Don’t blame the society, or the companies or the pressures of your job or your marriage. Own the fact that you are the sole person responsible for what goes into your trap.
Don’t get me wrong folks, I love me some two a.m. Waffle House. I’m just saying; when you’re done with that, when you’ve successfully added to your cholesterol count, go run it off or stairmaster it away. Or don’t. I really don’t care. But just take responsibility for it and don’t make it an issue I’ve got to foot the bill for in any way and we’ll be just fine.
Oh, and don’t sit next to me on the plane… I really don’t like the fat rolls that squeeze out from under the arm rest into the area that I’ve paid to sit in.
Now by all means … go cry into your double whiny burger and fries.
About the author: Peter J. Vorster II is a charming, humble, opinionated, open minded, hard core conservative, loving father, devoted husband (non Sanfordian), excellent friend, patriot and proud Southerner.

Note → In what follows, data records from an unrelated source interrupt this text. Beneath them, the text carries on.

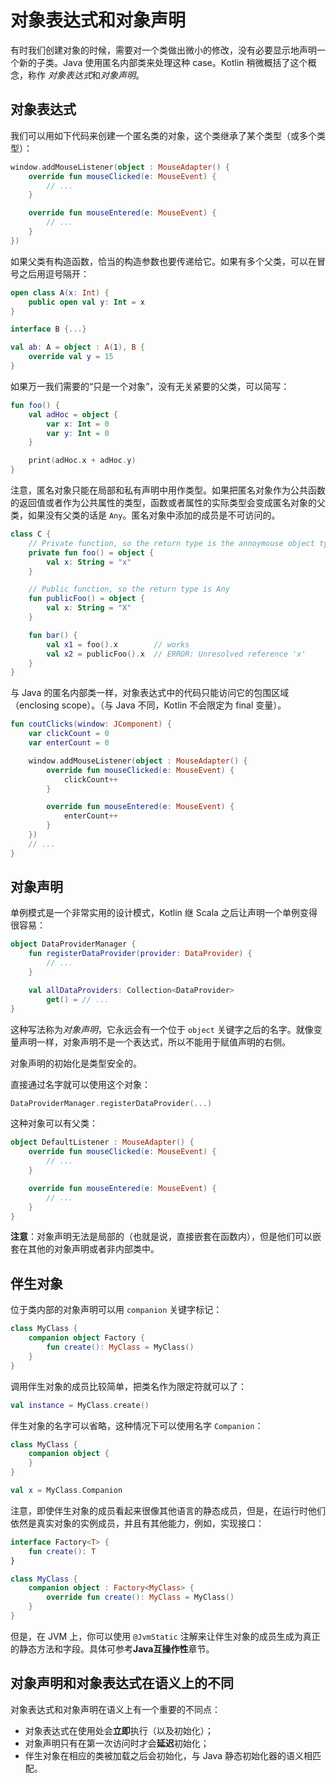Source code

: # 对象表达式和对象声明
有时我们创建对象的时候，需要对一个类做出微小的修改，没有必要显示地声明一个新的子类。Java 使用匿名内部类来处理这种 case。Kotlin 稍微概括了这个概念，称作 *对象表达式*和*对象声明*。

## 对象表达式
我们可以用如下代码来创建一个匿名类的对象，这个类继承了某个类型（或多个类型）：

```kotlin
window.addMouseListener(object : MouseAdapter() {
    override fun mouseClicked(e: MouseEvent) {
        // ...
    }

    override fun mouseEntered(e: MouseEvent) {
        // ...
    }
})
```

如果父类有构造函数，恰当的构造参数也要传递给它。如果有多个父类，可以在冒号之后用逗号隔开：

```kotlin
open class A(x: Int) {
    public open val y: Int = x
}

interface B {...}

val ab: A = object : A(1), B {
    override val y = 15
}
```

如果万一我们需要的“只是一个对象”，没有无关紧要的父类，可以简写：

```kotlin
fun foo() {
    val adHoc = object {
        var x: Int = 0
        var y: Int = 0
    }

    print(adHoc.x + adHoc.y)
}
```

注意，匿名对象只能在局部和私有声明中用作类型。如果把匿名对象作为公共函数的返回值或者作为公共属性的类型，函数或者属性的实际类型会变成匿名对象的父类，如果没有父类的话是 `Any`。匿名对象中添加的成员是不可访问的。 

```kotlin
class C {
    // Private function, so the return type is the annoymouse object type
    private fun foo() = object {
        val x: String = "x"
    }

    // Public function, so the return type is Any
    fun publicFoo() = object {
        val x: String = "X"
    }

    fun bar() {
        val x1 = foo().x        // works
        val x2 = publicFoo().x  // ERROR: Unresolved reference 'x'
    }
}
```

与 Java 的匿名内部类一样，对象表达式中的代码只能访问它的包围区域（enclosing scope）。（与 Java 不同，Kotlin 不会限定为 final 变量）。

```kotlin
fun coutClicks(window: JComponent) {
    var clickCount = 0
    var enterCount = 0

    window.addMouseListener(object : MouseAdapter() {
        override fun mouseClicked(e: MouseEvent) {
            clickCount++
        }

        override fun mouseEntered(e: MouseEvent) {
            enterCount++
        }
    })
    // ...
}
```

## 对象声明
单例模式是一个非常实用的设计模式，Kotlin 继 Scala 之后让声明一个单例变得很容易：

```kotlin
object DataProviderManager {
    fun registerDataProvider(provider: DataProvider) {
        // ...
    }

    val allDataProviders: Collection<DataProvider>
        get() = // ...
}
```

这种写法称为*对象声明*，它永远会有一个位于 `object` 关键字之后的名字。就像变量声明一样，对象声明不是一个表达式，所以不能用于赋值声明的右侧。

对象声明的初始化是类型安全的。

直接通过名字就可以使用这个对象：

```kotlin
DataProviderManager.registerDataProvider(...)
```

这种对象可以有父类：

```kotlin
object DefaultListener : MouseAdapter() {
    override fun mouseClicked(e: MouseEvent) {
        // ...
    }

    override fun mouseEntered(e: MouseEvent) {
        // ...
    }
}
```

**注意**：对象声明无法是局部的（也就是说，直接嵌套在函数内），但是他们可以嵌套在其他的对象声明或者非内部类中。

## 伴生对象
位于类内部的对象声明可以用 `companion` 关键字标记：

```kotlin
class MyClass {
    companion object Factory {
        fun create(): MyClass = MyClass()
    }
}
```

调用伴生对象的成员比较简单，把类名作为限定符就可以了：

```kotlin
val instance = MyClass.create()
```

伴生对象的名字可以省略，这种情况下可以使用名字 `Companion`：

```kotlin
class MyClass {
    companion object {
    }
}

val x = MyClass.Companion
```

注意，即使伴生对象的成员看起来很像其他语言的静态成员，但是，在运行时他们依然是真实对象的实例成员，并且有其他能力，例如，实现接口：

```kotlin
interface Factory<T> {
    fun create(): T
}

class MyClass {
    companion object : Factory<MyClass> {
        override fun create(): MyClass = MyClass()
    }
}
```

但是，在 JVM 上，你可以使用 `@JvmStatic` 注解来让伴生对象的成员生成为真正的静态方法和字段。具体可参考**Java互操作性**章节。

## 对象声明和对象表达式在语义上的不同
对象表达式和对象声明在语义上有一个重要的不同点：

* 对象表达式在使用处会**立即**执行（以及初始化）；
* 对象声明只有在第一次访问时才会**延迟**初始化；
* 伴生对象在相应的类被加载之后会初始化，与 Java 静态初始化器的语义相匹配。
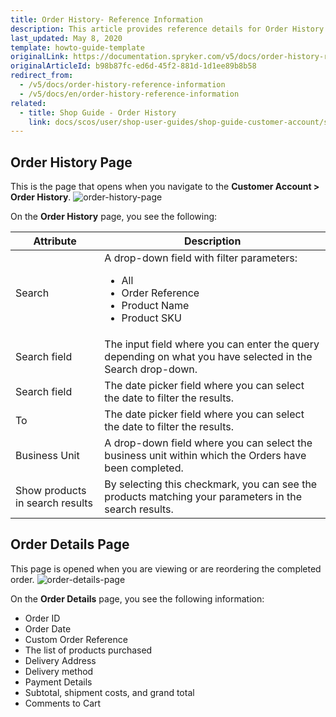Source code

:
 ```yaml
---
title: Order History- Reference Information
description: This article provides reference details for Order History in the Spryker shop.
last_updated: May 8, 2020
template: howto-guide-template
originalLink: https://documentation.spryker.com/v5/docs/order-history-reference-information
originalArticleId: b98b87fc-ed6d-45f2-881d-1d1ee89b8b58
redirect_from:
  - /v5/docs/order-history-reference-information
  - /v5/docs/en/order-history-reference-information
related:
  - title: Shop Guide - Order History
    link: docs/scos/user/shop-user-guides/shop-guide-customer-account/shop-guide-order-history.html
---
```


## Order History Page
This is the page that opens when you navigate to the **Customer Account > Order History**.
![order-history-page](https://spryker.s3.eu-central-1.amazonaws.com/docs/User+Guides/Shop+User+Guides/Customer+Account/References/order-history-page.png) 

On the **Order History** page, you see the following:

| Attribute | Description |
| --- | --- |
| Search | A drop-down field with filter parameters: <ul><li>All</li><li>Order Reference</li><li>Product Name</li><li>Product SKU</li></ul> |
| Search field | The input field where you can enter the query depending on what you have selected in the Search drop-down. |
| Search field | The date picker field where you can select the date to filter the results. |
| To | The date picker field where you can select the date to filter the results. |
| Business Unit | A drop-down field where you can select the business unit within which the Orders have been completed. |
| Show products in search results | By selecting this checkmark, you can see the products matching your parameters in the search results. |

## Order Details Page
This page is opened when you are viewing or are reordering the completed order.
![order-details-page](https://spryker.s3.eu-central-1.amazonaws.com/docs/User+Guides/Shop+User+Guides/Customer+Account/References/order-details-page.png) 

On the **Order Details** page, you see the following information:

* Order ID
* Order Date
* Custom Order Reference
* The list of products purchased
* Delivery Address
* Delivery method
* Payment Details
* Subtotal, shipment costs, and grand total
* Comments to Cart
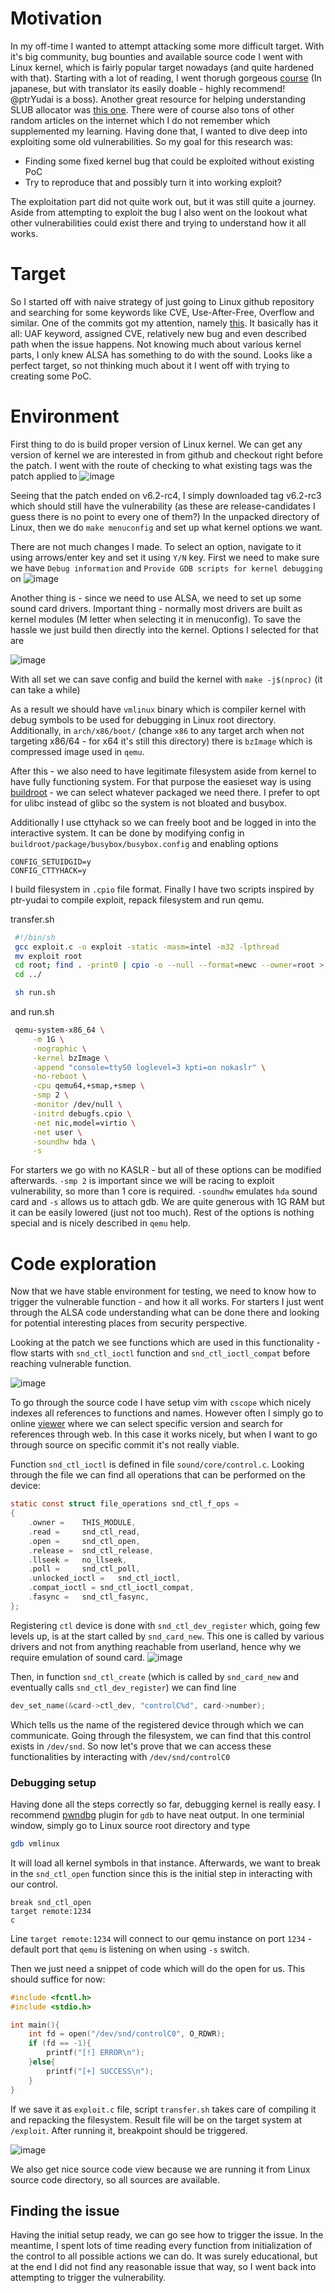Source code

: # Motivation
In my off-time I wanted to attempt attacking some more difficult target. With it's big community, bug bounties and available source code I went with Linux kernel, which is fairly popular target nowadays (and quite hardened with that). 
Starting with a lot of reading, I went thorugh gorgeous [course](https://pawnyable.cafe/linux-kernel/) (In japanese, but with translator its easily doable - highly recommend! @ptrYudai is a boss). Another great resource for 
helping understanding SLUB allocator was [this one](https://sam4k.com/linternals-introduction/). There were of course also tons of other random articles on the internet which I do not remember which supplemented my learning. Having done 
that, I wanted to dive deep into exploiting some old vulnerabilities. So my goal for this research was:
  * Finding some fixed kernel bug that could be exploited without existing PoC
  * Try to reproduce that and possibly turn it into working exploit?

The exploitation part did not quite work out, but it was still quite a journey. Aside from attempting to exploit the bug I also went on the lookout what other vulnerabilities could exist there and trying to understand how it all works.

# Target
So I started off with naive strategy of just going to Linux github repository and searching for some keywords like CVE, Use-After-Free, Overflow and similar. One of the commits got my attention, 
namely [this](https://github.com/torvalds/linux/commit/56b88b50565cd8b946a2d00b0c83927b7ebb055e). It basically has it all: UAF keyword, assigned CVE, relatively new bug and even described path when the issue happens. 
Not knowing much about various kernel parts, I only knew ALSA has something to do with the sound. Looks like a perfect target, so not thinking much about it I went off with trying to creating some PoC.

# Environment
First thing to do is build proper version of Linux kernel. We can get any version of kernel we are interested in from github and checkout right before the patch. I went with the route of checking to what existing tags was the patch applied to
![image](https://github.com/vido4/Linux-research/assets/5321740/6caaed06-7327-4b3d-bb81-7c5e7c16d71d)

Seeing that the patch ended on v6.2-rc4, I simply downloaded tag v6.2-rc3 which should still have the vulnerability (as these are release-candidates I guess there is no point to every one of them?)
In the unpacked directory of Linux, then we do `make menuconfig` and set up what kernel options we want.

There are not much changes I made. To select an option, navigate to it using arrows/enter key and set it using `Y/N` key. First we need to make sure we have `Debug information` and `Provide GDB scripts for kernel debugging` on 
![image](https://github.com/vido4/Linux-research/assets/5321740/83dc17c6-8e53-45e9-9659-b10d2230331c)

Another thing is - since we need to use ALSA, we need to set up some sound card drivers. Important thing - normally most drivers are built as kernel modules (M letter when selecting it in menuconfig). 
To save the hassle we just build then directly into the kernel. 
Options I selected for that are

![image](https://github.com/vido4/Linux-research/assets/5321740/a2c496ac-2e8b-4df5-a10c-0f8f273fb96f)

With all set we can save config and build the kernel with `make -j$(nproc)` (it can take a while)

As a result we should have `vmlinux` binary which is compiler kernel with debug symbols to be used for debugging in Linux root directory. Additionally, in `arch/x86/boot/` (change `x86` to any target arch when not targeting x86/64 - for x64 it's still this directory) there is `bzImage` which is compressed image used in `qemu`.

After this - we also need to have legitimate filesystem aside from kernel to have fully functioning system. For that purpose the easieset way is using [buildroot](https://buildroot.org/) - we can select whatever packaged we need there. 
I prefer to opt for ulibc instead of glibc so the system is not bloated and busybox.

Additionally I use cttyhack so we can freely boot and be logged in into the interactive system. It can be done by modifying config in `buildroot/package/busybox/busybox.config` and enabling options
```
CONFIG_SETUIDGID=y
CONFIG_CTTYHACK=y
```

I build filesystem in `.cpio` file format.
Finally I have two scripts inspired by ptr-yudai to compile exploit, repack filesystem and run qemu.

transfer.sh
```bash
 #!/bin/sh
 gcc exploit.c -o exploit -static -masm=intel -m32 -lpthread
 mv exploit root
 cd root; find . -print0 | cpio -o --null --format=newc --owner=root > ../debugfs.cpio
 cd ../

 sh run.sh
```

and run.sh
```bash
 qemu-system-x86_64 \
     -m 1G \
     -nographic \
     -kernel bzImage \
     -append "console=ttyS0 loglevel=3 kpti=on nokaslr" \
     -no-reboot \
     -cpu qemu64,+smap,+smep \
     -smp 2 \
     -monitor /dev/null \
     -initrd debugfs.cpio \
     -net nic,model=virtio \
     -net user \
     -soundhw hda \
     -s
```

For starters we go with no KASLR - but all of these options can be modified afterwards. `-smp 2` is important since we will be racing to exploit vulnerability, 
so more than 1 core is required. `-soundhw` emulates `hda` sound card and `-s` allows us to attach gdb. We are quite generous with 1G RAM but it can be easily lowered (just not too much). 
Rest of the options is nothing special and is nicely described in `qemu` help. 

# Code exploration
Now that we have stable environment for testing, we need to know how to trigger the vulnerable function - and how it all works. For starters I just went through the ALSA code understanding what can be done there and looking for potential interesting places from security perspective.

Looking at the patch we see functions which are used in this functionality - flow starts with `snd_ctl_ioctl` function and `snd_ctl_ioctl_compat` before reaching vulnerable function.

![image](https://github.com/vido4/Linux-research/assets/5321740/2667782a-328f-40fb-a470-a65b8ad53dd7)

To go through the source code I have setup vim with `cscope` which nicely indexes all references to functions and names. However often I simply go to online [viewer](https://elixir.bootlin.com/linux/v6.2-rc3/source/) where we can select specific version and search for references through web. In this case it works nicely, but when I want to go through source on specific commit it's not really viable.

Function `snd_ctl_ioctl` is defined in file `sound/core/control.c`. Looking through the file we can find all operations that can be performed on the device:
```c
static const struct file_operations snd_ctl_f_ops =
{
	.owner =	THIS_MODULE,
	.read =		snd_ctl_read,
	.open =		snd_ctl_open,
	.release =	snd_ctl_release,
	.llseek =	no_llseek,
	.poll =		snd_ctl_poll,
	.unlocked_ioctl =	snd_ctl_ioctl,
	.compat_ioctl =	snd_ctl_ioctl_compat,
	.fasync =	snd_ctl_fasync,
};
```

Registering `ctl` device is done with `snd_ctl_dev_register` which, going few levels up, is at the start called by `snd_card_new`. This one is called by various drivers and not from anything reachable from userland, hence why we require emulation of sound card. 
![image](https://github.com/vido4/Linux-research/assets/5321740/fba6cf15-b0bb-406a-8cf0-b3fa9ba34e56)

Then, in function `snd_ctl_create` (which is called by `snd_card_new` and eventually calls `snd_ctl_dev_register`) we can find line
```c
dev_set_name(&card->ctl_dev, "controlC%d", card->number);
```

Which tells us the name of the registered device through which we can communicate. Going through the filesystem, we can find that this control exists in `/dev/snd`. So now let's prove that we can access these functionalities by interacting with `/dev/snd/controlC0`

### Debugging setup
Having done all the steps correctly so far, debugging kernel is really easy. I recommend [pwndbg](https://github.com/pwndbg/pwndbg) plugin for `gdb` to have neat output. In one terminial window, simply go to Linux source root directory and type
```bash
gdb vmlinux
```
It will load all kernel symbols in that instance. Afterwards, we want to break in the `snd_ctl_open` function since this is the initial step in interacting with our control.
```
break snd_ctl_open
target remote:1234
c
```
Line `target remote:1234` will connect to our qemu instance on port `1234` - default port that `qemu` is listening on when using `-s` switch.

Then we just need a snippet of code which will do the open for us. This should suffice for now: 
```c
#include <fcntl.h>
#include <stdio.h>

int main(){
    int fd = open("/dev/snd/controlC0", O_RDWR);
    if (fd == -1){
        printf("[!] ERROR\n");
    }else{
        printf("[+] SUCCESS\n");
    }
}
```
If we save it as `exploit.c` file, script `transfer.sh` takes care of compiling it and repacking the filesystem. Result file will be on the target system at `/exploit`. After running it, breakpoint should be triggered.

![image](https://github.com/vido4/Linux-research/assets/5321740/5aef67aa-4223-484e-9dbf-5b69c17e815e)

We also get nice source code view because we are running it from Linux source code directory, so all sources are available.

## Finding the issue
Having the initial setup ready, we can go see how to trigger the issue. In the meantime, I spent lots of time reading every function from initialization of the control to all possible actions we can do. It was surely educational, but at the end I did not find any reasonable issue that way, so I went back into attempting to trigger the vulnerability.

By Spartanburg Local February 25, 2010 at 4:19 pm
Hmm. Where can I get that burger?
By Natasha February 25, 2010 at 4:20 pm
So, Willie, where’s the pole? I mean poll? One seat or two for overweight flyers?
By BIN News Editorial Staff February 25, 2010 at 8:18 pm
What a mindless post from a charming m@r@n. His use of suckhole lubricant and scat processor have really turned our Funding Editor on.
People, she is hot-hot-hot for this guy.
She wants his suckhole lubricant to meet her scat processor. A match made in heaven. One @ meets another @. Add sic(k) willie for a math problem.
@ + @ + @ = 3@ which is a hot night for our Funding Editor.
By Underwhelmed February 25, 2010 at 11:33 pm
Riiight… well, that’s three minutes of my life I’ll never get back.
By BLInforcer February 26, 2010 at 5:39 am
Wow, where to begin to critique this post?
Perhaps simple is best. A shitty piece of
tasteless meat bathed in a gravy of meaninglessness.
By Tank McNamara February 26, 2010 at 12:01 pm
huh? the only good thing about this article is the picture of the burger! where i can i get one those??